[PROBLEM DETAILS]:
Sift through the material below and return the lines with "Asian".

[DATA SUPPLIED]:
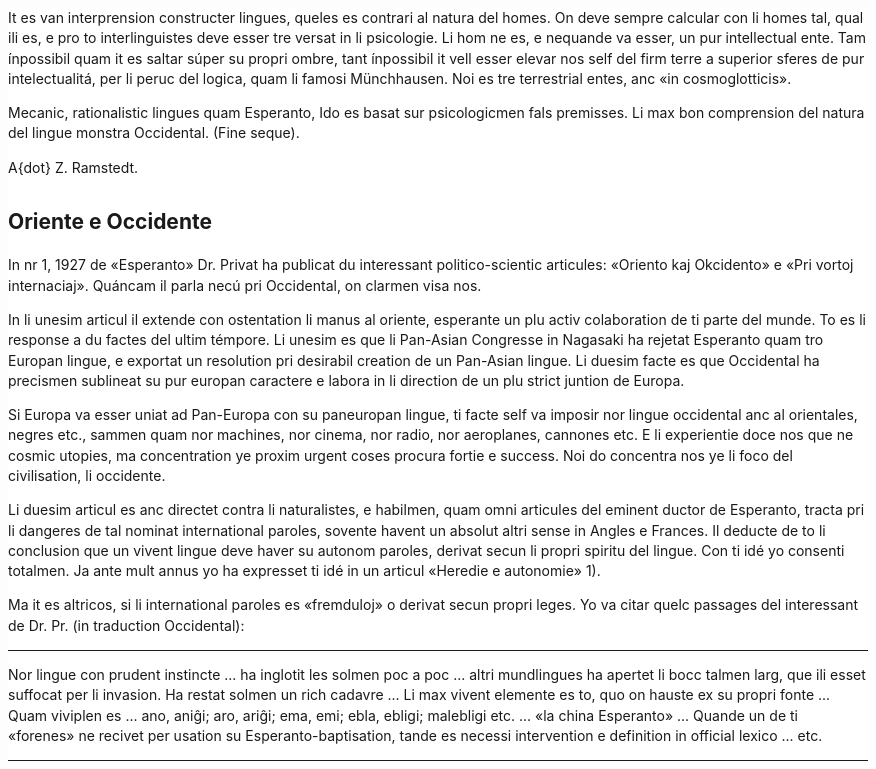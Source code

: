It es van interprension constructer lingues, queles es contrari al
natura del homes. On deve sempre calcular con li homes tal, qual ili es,
e pro to interlinguistes deve esser tre versat in li psicologie. Li hom
ne es, e nequande va esser, un pur intellectual ente. Tam ínpossibil
quam it es saltar súper su propri ombre, tant ínpossibil it vell esser
elevar nos self del firm terre a superior sferes de pur intelectualitá,
per li peruc del logica, quam li famosi Münchhausen. Noi es tre
terrestrial entes, anc «in cosmoglotticis».

Mecanic, rationalistic lingues quam Esperanto, Ido es basat sur
psicologicmen fals premisses. Li max bon comprension del natura del
lingue monstra Occidental. (Fine seque).

A{dot} Z. Ramstedt.




## Oriente e Occidente

In nr 1, 1927 de «Esperanto» Dr. Privat ha publicat du interessant
politico-scientic articules: «Oriento kaj Okcidento» e «Pri vortoj
internaciaj». Quáncam il parla necú pri Occidental, on clarmen visa nos.

In li unesim articul il extende con ostentation li manus al oriente,
esperante un plu activ colaboration de ti parte del munde. To es li
response a du factes del ultim témpore. Li unesim es que li Pan-Asian
Congresse in Nagasaki ha rejetat Esperanto quam tro Europan lingue, e
exportat un resolution pri desirabil creation de un Pan-Asian lingue. Li
duesim facte es que Occidental ha precismen sublineat su pur europan
caractere e labora in li direction de un plu strict juntion de Europa.

Si Europa va esser uniat ad Pan-Europa con su paneuropan lingue, ti
facte self va imposir nor lingue occidental anc al orientales, negres
etc., sammen quam nor machines, nor cinema, nor radio, nor aeroplanes,
cannones etc. E li experientie doce nos que ne cosmic utopies, ma
concentration ye proxim urgent coses procura fortie e success. Noi do
concentra nos ye li foco del civilisation, li occidente.



Li duesim articul es anc directet contra li naturalistes, e habilmen,
quam omni articules del eminent ductor de Esperanto, tracta pri li
dangeres de tal nominat international paroles, sovente havent un absolut
altri sense in Angles e Frances. Il deducte de to li conclusion que un
vivent lingue deve haver su autonom paroles, derivat secun li propri
spiritu del lingue. Con ti idé yo consenti totalmen. Ja ante mult annus
yo ha expresset ti idé in un articul «Heredie e autonomie» 1).

Ma it es altricos, si li international paroles es «fremduloj» o derivat
secun propri leges. Yo va citar quelc passages del interessant de Dr.
Pr. (in traduction Occidental):

____
Nor lingue con prudent instincte ... ha
inglotit les solmen poc a poc ... altri mundlingues ha apertet li bocc
talmen larg, que ili esset suffocat per li invasion. Ha restat solmen un
rich cadavre ... Li max vivent elemente es to, quo on hauste ex su
propri fonte ... Quam viviplen es ... ano, aniĝi; aro, ariĝi; ema,
emi; ebla, ebligi; malebligi etc. ... «la china Esperanto» ... Quande un
de ti «forenes» ne recivet per usation su Esperanto-baptisation, tande
es necessi intervention e definition in official lexico ... etc.
____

[RESPONSE BELOW]:
response a du factes del ultim témpore. Li unesim es que li Pan-Asian
exportat un resolution pri desirabil creation de un Pan-Asian lingue. Li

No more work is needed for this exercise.